The assault against science began on January 20, when Diversity, equity and inclusion Federal government programs have been explicitly ended. A few days later, the researchers noticed that the Food and Drug Administration had Discreetly deleted advice On the recruitment of patients with various history for clinical trials. And at the end of January, disease control centers and prevention scientists were invited to freeze the publication or even retract The articles submitted for publication to check if they contained newly prohibited words as “gender”. Online tools to navigate public health databases such as the CDC behavioral risk factor monitoring system have disappearedThe researchers are snouts and the meetings to examine the subsidies at the National Institutes of Health were canceled, then reprogrammed, then again canceled.
The most alarming is the effect that these executive decrees will soon have on patients. Research on health actions has already revealed striking disparities in the results of asthma. Black Americans are Three times more likely to die Asthma as white patients, with the most death observed in black women.
These patients are significantly sub-represented In clinical trials of asthma, which does not know if current treatments are the most effective options for them. They are also Less likely to receive The potentially vital new therapies we have. If we don’t understand how to get Good treatments to patients Who need it most, our attempts to reduce death will not be short.
Research on health inequality has tangible advantages. During the first covid-19 waves, we took care of seriously ill patients. Chelsea, Mass., A Hispanic predominance community near Boston, had a mortality rate more than three times that of Boston. Recognizing the effect of social factors such as the size of households, poverty and linguistic barriers, public health workers have adapted their community commitmentlead Chelsea to have one of highest vaccination rate in the country for a city with its demographic data.
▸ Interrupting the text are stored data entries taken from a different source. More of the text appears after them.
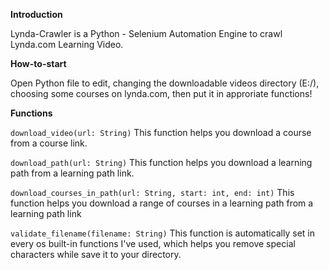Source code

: 
**Introduction**

Lynda-Crawler is a Python - Selenium Automation Engine to crawl Lynda.com Learning Video.

**How-to-start**

Open Python file to edit, changing the downloadable videos directory (E:/), choosing some courses on lynda.com, then put it in approriate functions!

**Functions**

`download_video(url: String)`
This function helps you download a course from a course link.

`download_path(url: String)`
This function helps you download a learning path from a learning path link.

`download_courses_in_path(url: String, start: int, end: int)`
This function helps you download a range of courses in a learning path from a learning path link

`validate_filename(filename: String)`
This function is automatically set in every os built-in functions I've used, which helps you remove special characters while save it to your directory.  


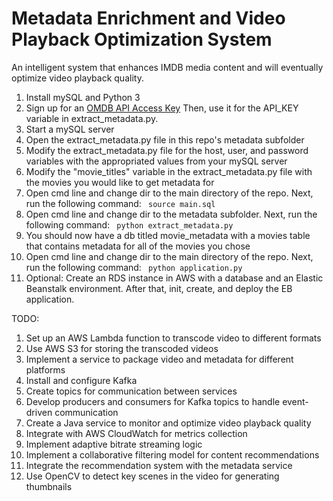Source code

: # Metadata Enrichment and Video Playback Optimization System

An intelligent system that enhances IMDB media content and will eventually optimize video playback quality.

1. Install mySQL and Python 3
2. Sign up for an [OMDB API Access Key](https://www.omdbapi.com/apikey.aspx?__EVENTTARGET=freeAcct&__EVENTARGUMENT=&__LASTFOCUS=&__VIEWSTATE=%2FwEPDwUKLTIwNDY4MTIzNQ9kFgYCAQ9kFgICBw8WAh4HVmlzaWJsZWhkAgIPFgIfAGhkAgMPFgIfAGhkGAEFHl9fQ29udHJvbHNSZXF1aXJlUG9zdEJhY2tLZXlfXxYDBQtwYXRyZW9uQWNjdAUIZnJlZUFjY3QFCGZyZWVBY2N0oCxKYG7xaZwy2ktIrVmWGdWzxj%2FDhHQaAqqFYTiRTDE%3D&__VIEWSTATEGENERATOR=5E550F58&__EVENTVALIDATION=%2FwEdAAU%2BO86JjTqdg0yhuGR2tBukmSzhXfnlWWVdWIamVouVTzfZJuQDpLVS6HZFWq5fYpioiDjxFjSdCQfbG0SWduXFd8BcWGH1ot0k0SO7CfuulHLL4j%2B3qCcW3ReXhfb4KKsSs3zlQ%2B48KY6Qzm7wzZbR&at=freeAcct&Email=) Then, use it for the API_KEY variable in extract_metadata.py.
3. Start a mySQL server
4. Open the extract_metadata.py file in this repo's metadata subfolder
5. Modify the extract_metadata.py file for the host, user, and password variables with the appropriated values from your mySQL server
6. Modify the "movie_titles" variable in the extract_metadata.py file with the movies you would like to get metadata for
7. Open cmd line and change dir to the main directory of the repo. Next, run the following command:
<code> source main.sql </code>
8. Open cmd line and change dir to the metadata subfolder. Next, run the following command:
<code> python extract_metadata.py </code>
9. You should now have a db titled movie_metadata with a movies table that contains metadata for all of the movies you chose
10. Open cmd line and change dir to the main directory of the repo. Next, run the following command:
<code> python application.py </code>
12. Optional: Create an RDS instance in AWS with a database and an Elastic Beanstalk environment. After that, init, create, and deploy the EB application.

TODO:

1) Set up an AWS Lambda function to transcode video to different formats
2) Use AWS S3 for storing the transcoded videos
3) Implement a service to package video and metadata for different platforms
4) Install and configure Kafka
5) Create topics for communication between services
6) Develop producers and consumers for Kafka topics to handle event-driven communication
7) Create a Java service to monitor and optimize video playback quality
8) Integrate with AWS CloudWatch for metrics collection
9) Implement adaptive bitrate streaming logic
10) Implement a collaborative filtering model for content recommendations
11) Integrate the recommendation system with the metadata service
12) Use OpenCV to detect key scenes in the video for generating thumbnails
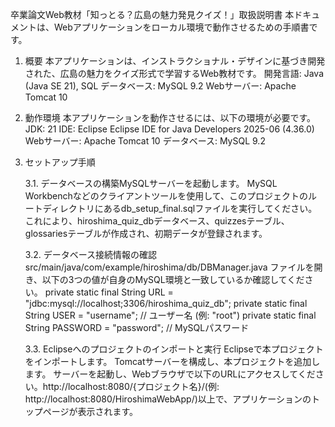 卒業論文Web教材「知っとる？広島の魅力発見クイズ！」取扱説明書
本ドキュメントは、Webアプリケーションをローカル環境で動作させるための手順書です。

1. 概要
本アプリケーションは、インストラクショナル・デザインに基づき開発された、広島の魅力をクイズ形式で学習するWeb教材です。
開発言語: Java (Java SE 21), SQL
データベース: MySQL 9.2
Webサーバー: Apache Tomcat 10

2. 動作環境
本アプリケーションを動作させるには、以下の環境が必要です。
JDK: 21
IDE: Eclipse Eclipse IDE for Java Developers 2025-06 (4.36.0)
Webサーバー: Apache Tomcat 10
データベース: MySQL 9.2

3. セットアップ手順

	3.1. データベースの構築MySQLサーバーを起動します。
	MySQL Workbenchなどのクライアントツールを使用して、このプロジェクトのルートディレクトリにあるdb_setup_final.sqlファイルを実行してください。
	これにより、hiroshima_quiz_dbデータベース、quizzesテーブル、glossariesテーブルが作成され、初期データが登録されます。

	3.2. データベース接続情報の確認
	src/main/java/com/example/hiroshima/db/DBManager.java ファイルを開き、以下の3つの値が自身のMySQL環境と一致しているか確認してください。
	private static final String URL = "jdbc:mysql://localhost;3306/hiroshima_quiz_db";
	private static final String USER = "username"; // ユーザー名 (例: "root")
	private static final String PASSWORD = "password"; // MySQLパスワード

	3.3. Eclipseへのプロジェクトのインポートと実行
	Eclipseで本プロジェクトをインポートします。
	Tomcatサーバーを構成し、本プロジェクトを追加します。
	サーバーを起動し、Webブラウザで以下のURLにアクセスしてください。http://localhost:8080/{プロジェクト名}/(例: http://localhost:8080/HiroshimaWebApp/)以上で、アプリケーションのトップページが表示されます。
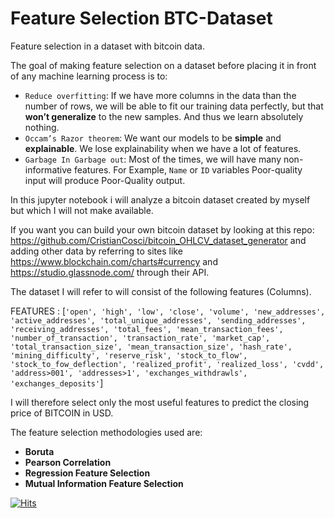 # Feature Selection BTC-Dataset
Feature selection in a dataset with bitcoin data.

The goal of making feature selection on a dataset before placing it in front of any machine learning process is to:
- `Reduce overfitting`: If we have more columns in the data than the number of rows, we will be able to fit our training data perfectly, but that **won’t generalize** to the new samples. And thus we learn absolutely nothing.
- `Occam’s Razor theorem`: We want our models to be **simple** and **explainable**. We lose explainability when we have a lot of features.
-  `Garbage In Garbage out`: Most of the times, we will have many non-informative features.  For Example, `Name` or `ID` variables Poor-quality input will produce Poor-Quality output.
    
In this jupyter notebook i will analyze a bitcoin dataset created by myself but which I will not make available. 

If you want you can build your own bitcoin dataset by looking at this repo: https://github.com/CristianCosci/bitcoin_OHLCV_dataset_generator and adding other data by referring to sites like https://www.blockchain.com/charts#currency and https://studio.glassnode.com/ through their API.

The dataset I will refer to will consist of the following features (Columns).

FEATURES :  [`'open', 'high', 'low', 'close', 'volume', 'new_addresses', 'active_addresses', 'total_unique_addresses', 'sending_addresses', 'receiving_addresses', 'total_fees', 'mean_transaction_fees', 'number_of_transaction', 'transaction_rate', 'market_cap', 'total_transaction_size', 'mean_transaction_size', 'hash_rate', 'mining_difficulty', 'reserve_risk', 'stock_to_flow', 'stock_to_fow_deflection', 'realized_profit', 'realized_loss', 'cvdd', 'address>001', 'addresses>1', 'exchanges_withdrawls', 'exchanges_deposits'`]

I will therefore select only the most useful features to predict the closing price of BITCOIN in USD.

The feature selection methodologies used are:
- **Boruta**
- **Pearson Correlation**
- **Regression Feature Selection**
- **Mutual Information Feature Selection**

[![Hits](https://hits.seeyoufarm.com/api/count/incr/badge.svg?url=https%3A%2F%2Fgithub.com%2FCristianCosci%2FBorutaPy_Feature_Selection_BTC_dataset&count_bg=%23880ED0&title_bg=%23555555&icon=proto-dot-io.svg&icon_color=%23E7E7E7&title=visite&edge_flat=false)](https://hits.seeyoufarm.com)
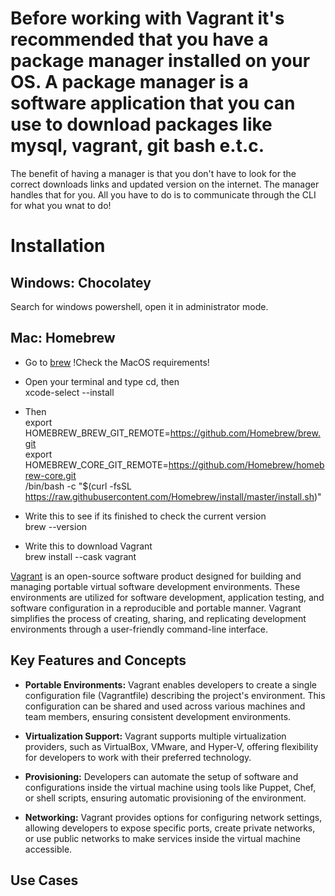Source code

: # Before working with Vagrant it's recommended that you have a package manager installed on your OS. A package manager is a software application that you can use to download packages like mysql, vagrant, git bash e.t.c.
The benefit of having a manager is that you don't have to look for the correct downloads links and updated version on the internet. The manager handles that for you. All you have to do is to communicate through the CLI for what you wnat to do!

# Installation
## Windows: Chocolatey

Search for windows powershell, open it in administrator mode.

## Mac: Homebrew
* Go to [brew](https://docs.brew.sh/Installation) 
 !Check the MacOS requirements!

* Open your terminal and type cd, then  
xcode-select --install

* Then  
export HOMEBREW_BREW_GIT_REMOTE=https://github.com/Homebrew/brew.git  
export HOMEBREW_CORE_GIT_REMOTE=https://github.com/Homebrew/homebrew-core.git  
/bin/bash -c "$(curl -fsSL https://raw.githubusercontent.com/Homebrew/install/master/install.sh)"

* Write this to see if its finished to check the current version  
  brew --version

* Write this to download Vagrant  
  brew install --cask vagrant


[Vagrant](https://www.vagrantup.com/) is an open-source software product designed for building and managing portable virtual software development environments. These environments are utilized for software development, application testing, and software configuration in a reproducible and portable manner. Vagrant simplifies the process of creating, sharing, and replicating development environments through a user-friendly command-line interface.

## Key Features and Concepts

- **Portable Environments:** Vagrant enables developers to create a single configuration file (Vagrantfile) describing the project's environment. This configuration can be shared and used across various machines and team members, ensuring consistent development environments.

- **Virtualization Support:** Vagrant supports multiple virtualization providers, such as VirtualBox, VMware, and Hyper-V, offering flexibility for developers to work with their preferred technology.

- **Provisioning:** Developers can automate the setup of software and configurations inside the virtual machine using tools like Puppet, Chef, or shell scripts, ensuring automatic provisioning of the environment.

- **Networking:** Vagrant provides options for configuring network settings, allowing developers to expose specific ports, create private networks, or use public networks to make services inside the virtual machine accessible.

## Use Cases

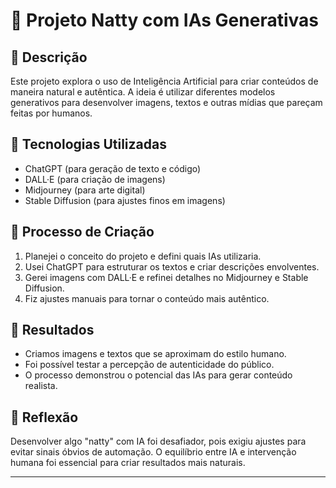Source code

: # 🎨 Projeto Natty com IAs Generativas

## 📒 Descrição
Este projeto explora o uso de Inteligência Artificial para criar conteúdos de maneira natural e autêntica. A ideia é utilizar diferentes modelos generativos para desenvolver imagens, textos e outras mídias que pareçam feitas por humanos.

## 🤖 Tecnologias Utilizadas
- ChatGPT (para geração de texto e código)
- DALL·E (para criação de imagens)
- Midjourney (para arte digital)
- Stable Diffusion (para ajustes finos em imagens)

## 🧐 Processo de Criação
1. Planejei o conceito do projeto e defini quais IAs utilizaria.
2. Usei ChatGPT para estruturar os textos e criar descrições envolventes.
3. Gerei imagens com DALL·E e refinei detalhes no Midjourney e Stable Diffusion.
4. Fiz ajustes manuais para tornar o conteúdo mais autêntico.

## 🚀 Resultados
- Criamos imagens e textos que se aproximam do estilo humano.
- Foi possível testar a percepção de autenticidade do público.
- O processo demonstrou o potencial das IAs para gerar conteúdo realista.

## 💭 Reflexão
Desenvolver algo "natty" com IA foi desafiador, pois exigiu ajustes para evitar sinais óbvios de automação. O equilíbrio entre IA e intervenção humana foi essencial para criar resultados mais naturais.

---
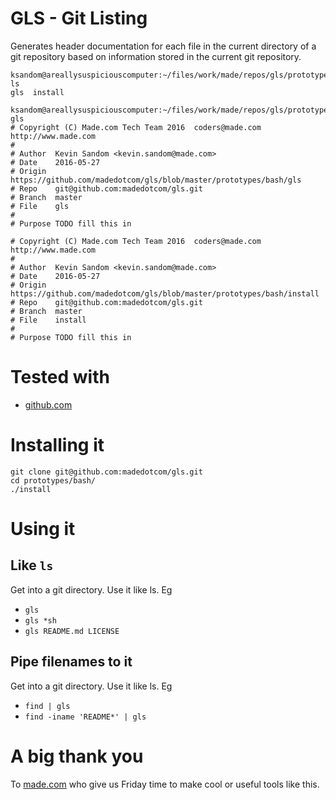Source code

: # GLS - Git Listing

Generates header documentation for each file in the current directory of a git repository based on information stored in the current git repository.

    ksandom@areallysuspiciouscomputer:~/files/work/made/repos/gls/prototypes/bash$ ls
    gls  install

    ksandom@areallysuspiciouscomputer:~/files/work/made/repos/gls/prototypes/bash$ gls
    # Copyright (C) Made.com Tech Team 2016  coders@made.com  http://www.made.com
    #
    # Author  Kevin Sandom <kevin.sandom@made.com>
    # Date    2016-05-27
    # Origin  https://github.com/madedotcom/gls/blob/master/prototypes/bash/gls
    # Repo    git@github.com:madedotcom/gls.git
    # Branch  master
    # File    gls
    #
    # Purpose TODO fill this in

    # Copyright (C) Made.com Tech Team 2016  coders@made.com  http://www.made.com
    #
    # Author  Kevin Sandom <kevin.sandom@made.com>
    # Date    2016-05-27
    # Origin  https://github.com/madedotcom/gls/blob/master/prototypes/bash/install
    # Repo    git@github.com:madedotcom/gls.git
    # Branch  master
    # File    install
    #
    # Purpose TODO fill this in

# Tested with

* [github.com](https://github.com)

# Installing it

    git clone git@github.com:madedotcom/gls.git
    cd prototypes/bash/
    ./install

# Using it

## Like `ls`

Get into a git directory. Use it like ls. Eg

* `gls`
* `gls *sh`
* `gls README.md LICENSE`

## Pipe filenames to it

Get into a git directory. Use it like ls. Eg

* `find | gls`
* `find -iname 'README*' | gls`

# A big thank you

To [made.com](http://www.made.com) who give us Friday time to make cool or useful tools like this.
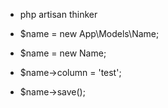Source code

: 
- php artisan thinker

- $name = new App\Models\Name;
- $name = new Name;
- $name->column = 'test';
- $name->save();
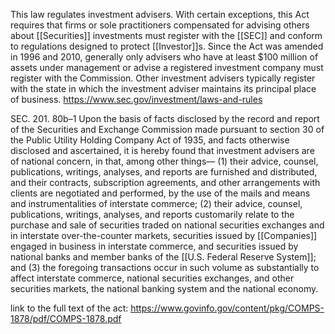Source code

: This law regulates investment advisers. With certain exceptions, this Act requires that firms or sole practitioners compensated for advising others about [[Securities]] investments must register with the [[SEC]] and conform to regulations designed to protect [[Investor]]s. Since the Act was amended in 1996 and 2010, generally only advisers who have at least $100 million of assets under management or advise a registered investment company must register with the Commission. Other investment advisers typically register with the state in which the investment adviser maintains its principal place of business.
https://www.sec.gov/investment/laws-and-rules

SEC. 201. 80b–1 Upon the basis of facts disclosed by the record and report of the Securities and Exchange Commission made pursuant to section 30 of the Public Utility Holding Company Act of 1935, and facts otherwise disclosed and ascertained, it is hereby found that investment advisers are of national concern, in that, among other things—
(1) their advice, counsel, publications, writings, analyses, and reports are furnished and distributed, and their contracts, subscription agreements, and other arrangements with clients are negotiated and performed, by the use of the mails and means and instrumentalities of interstate commerce;
(2) their advice, counsel, publications, writings, analyses, and reports customarily relate to the purchase and sale of securities traded on national securities exchanges and in interstate over-the-counter markets, securities issued by [[Companies]] engaged in business in interstate commerce, and securities issued by national banks and member banks of the [[U.S. Federal Reserve System]]; and
(3) the foregoing transactions occur in such volume as substantially to affect interstate commerce, national securities exchanges, and other securities markets, the national banking system and the national economy.

link to the full text of the act:
https://www.govinfo.gov/content/pkg/COMPS-1878/pdf/COMPS-1878.pdf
This type of research on health disparities could now be deemed illegal by the federal government. And it seems that scientific censorship will not stop there: the administration sends a warning directed to all kinds of Other medical researchAlso. Work linked to the effects of climate change on human health can also soon be on blocking, as is infectious diseases develop their global scope.
Recently, the cases of devastating fungal pneumonia have arisen in our uses, because climate change has widened the scope of fungi such as Blastomyces And Coccidioides. Without recognizing the role of climate change in the food of fungal pathogens, doctors can ignore critical diagnoses. (On its website, the CDC says that its explanator on the climate and fungal diseases is “be modified to comply with President Trump’s executive orders. “)
Federal investment in American research and open scientific dialogue have been the vital element of medical breakthroughs, modifying the perspectives of patients not only with asthma but also with cystic fibrosis, lung cancer,, Diabetes and heart failure. The recent dam of administrative decrees will only serve demoralize Health agents, stifle innovation, compromise clinical trials, delay the development of new treatments and harm our patients.
There are several generations, Dr. Rashel Israelson, the great-grandmother of Dr. Rabin and a pioneering Soviet endocrinologist, were denounced during the Stalin anti-cosmopolitan campaign For the crime of citing Western scientific sources in his thesis. She lost her laboratory and her freshly published book was cremated in the Institute’s boiler room.
Almost 80 years later, our work also feels in danger. The question is: will the words of the government police and will they obstruct research, or will do doctors work to work freely in the name of health?
Jehan Alladina and C. Corey Hardin are pulmonary doctors and intensive care at the Massachusetts General Hospital; Dr. Alladina is also a deputy professor and Dr. Hardin associate professor at the Harvard Medical School. Alexander Rabin is an associate professor clinical of pulmonary medicine and criticism at the University of Michigan.